With just 65 days until the UK leaves the EU, and with the Tory government unable to get its deal through Parliament, political chiefs in Brussels are becoming increasingly frustrated.

A spokesman said a hard border, which would mean checks and controls between the north and republic, was a “pretty obvious” outcome of the UK and the EU failing to agree on how to withdraw from the EU.

One of the key principles of the Good Friday Agreement, which helped establish a peace in Northern Ireland after decades of violence, was the minimising of borders, doing away with security checks.

The commission made clear that London would risk this if they failed to back a deal.

The spokesman said: “Our commitment to the Good Friday Agreement and everything that we have been doing for years with our tools, instruments and programmes will have to take inevitably into account this fact.

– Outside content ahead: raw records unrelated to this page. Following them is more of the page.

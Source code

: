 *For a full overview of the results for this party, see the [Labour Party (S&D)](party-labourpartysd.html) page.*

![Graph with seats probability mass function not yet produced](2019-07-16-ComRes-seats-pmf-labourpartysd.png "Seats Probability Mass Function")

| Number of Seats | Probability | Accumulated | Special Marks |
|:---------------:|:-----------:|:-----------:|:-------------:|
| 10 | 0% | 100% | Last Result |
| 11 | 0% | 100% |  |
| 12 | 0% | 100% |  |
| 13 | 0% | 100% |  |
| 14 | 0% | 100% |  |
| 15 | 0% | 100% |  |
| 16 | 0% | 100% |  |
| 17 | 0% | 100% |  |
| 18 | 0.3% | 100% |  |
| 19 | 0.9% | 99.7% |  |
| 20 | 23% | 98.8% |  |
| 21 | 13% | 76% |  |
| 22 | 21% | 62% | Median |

“So, of course, we are for peace, of course we stand behind the Good Friday Agreement, but that’s what a no-deal scenario would entail.”

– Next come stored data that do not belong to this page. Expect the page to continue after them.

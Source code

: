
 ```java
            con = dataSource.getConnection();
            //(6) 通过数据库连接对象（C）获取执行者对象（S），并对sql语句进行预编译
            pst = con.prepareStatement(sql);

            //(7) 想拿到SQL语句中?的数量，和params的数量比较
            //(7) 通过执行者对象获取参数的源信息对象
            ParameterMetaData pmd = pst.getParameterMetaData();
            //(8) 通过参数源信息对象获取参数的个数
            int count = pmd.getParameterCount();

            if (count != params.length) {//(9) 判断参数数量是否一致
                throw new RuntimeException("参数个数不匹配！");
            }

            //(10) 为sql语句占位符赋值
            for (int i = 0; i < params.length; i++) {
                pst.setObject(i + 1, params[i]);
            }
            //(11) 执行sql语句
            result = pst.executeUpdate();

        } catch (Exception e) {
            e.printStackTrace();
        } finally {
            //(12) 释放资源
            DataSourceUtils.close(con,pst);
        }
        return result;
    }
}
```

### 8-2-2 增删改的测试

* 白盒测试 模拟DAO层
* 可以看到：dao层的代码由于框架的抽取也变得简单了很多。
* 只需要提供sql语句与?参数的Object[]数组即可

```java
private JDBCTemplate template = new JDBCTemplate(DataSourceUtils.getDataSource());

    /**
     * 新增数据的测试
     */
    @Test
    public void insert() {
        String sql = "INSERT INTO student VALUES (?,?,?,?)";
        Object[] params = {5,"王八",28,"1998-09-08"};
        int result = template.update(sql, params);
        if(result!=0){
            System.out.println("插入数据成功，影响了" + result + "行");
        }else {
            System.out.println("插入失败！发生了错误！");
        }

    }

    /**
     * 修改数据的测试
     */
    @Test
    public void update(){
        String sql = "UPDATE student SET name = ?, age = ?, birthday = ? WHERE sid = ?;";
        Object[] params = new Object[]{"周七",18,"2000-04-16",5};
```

The Prime Minister has, until recently, repeatedly promised that the Government would do “everything in our power” to avoid a hard border.

But her Brexit deal was defeated comprehensively in Parliament last week and there are fears in Europe that she is going to choose her party over the country to abandon her commitment to the backstop – the safety net that would effectively keep the UK in the customs union and single market in the event of a no-deal Brexit.

Last week, May pre-empted the commission’s comments, telling the Commons: “I have been clear that the United Kingdom Government would not erect a hard border between Northern Ireland and Ireland but, as I have indicated and as has been clear from a number of questions today, the European Commission is also clear that, in a no-deal scenario, checks at the border would be expected.”

The DUP’s Sammy Wilson accused Brussels of bluffing. “More belligerent bluffing from the EU in a desperate attempt to up the ante. It didn’t work before and it won’t work now,” he said.

“Ignore the bluffing, there won’t be a hard border!” he added.

A spokesman for the Irish government said they would “not accept a hard border on this island and therefore we are not planning for one.”

They said if Theresa May failed to get the deal agreed with Europe through the Parliament, she would still need to agree a backstop-style arrangement with Ireland.

The spokesman added: “Regardless of Brexit, the British Government will always have responsibilities as co-guarantor of the Good Friday Agreement to ensure that, even in a no deal, there will not be a return to a border.”

Last week, Ireland’s deputy prime minister, Simon Coveney, was caught on tape saying he and his fellow ministers should keep quiet about the likelihood of a hard border.

In a private conversation, he was caught saying: “Once you start talking about checks anywhere near the border, people will start delving into that and all of a sudden we’ll be the government that reintroduced a physical border on the island of Ireland.”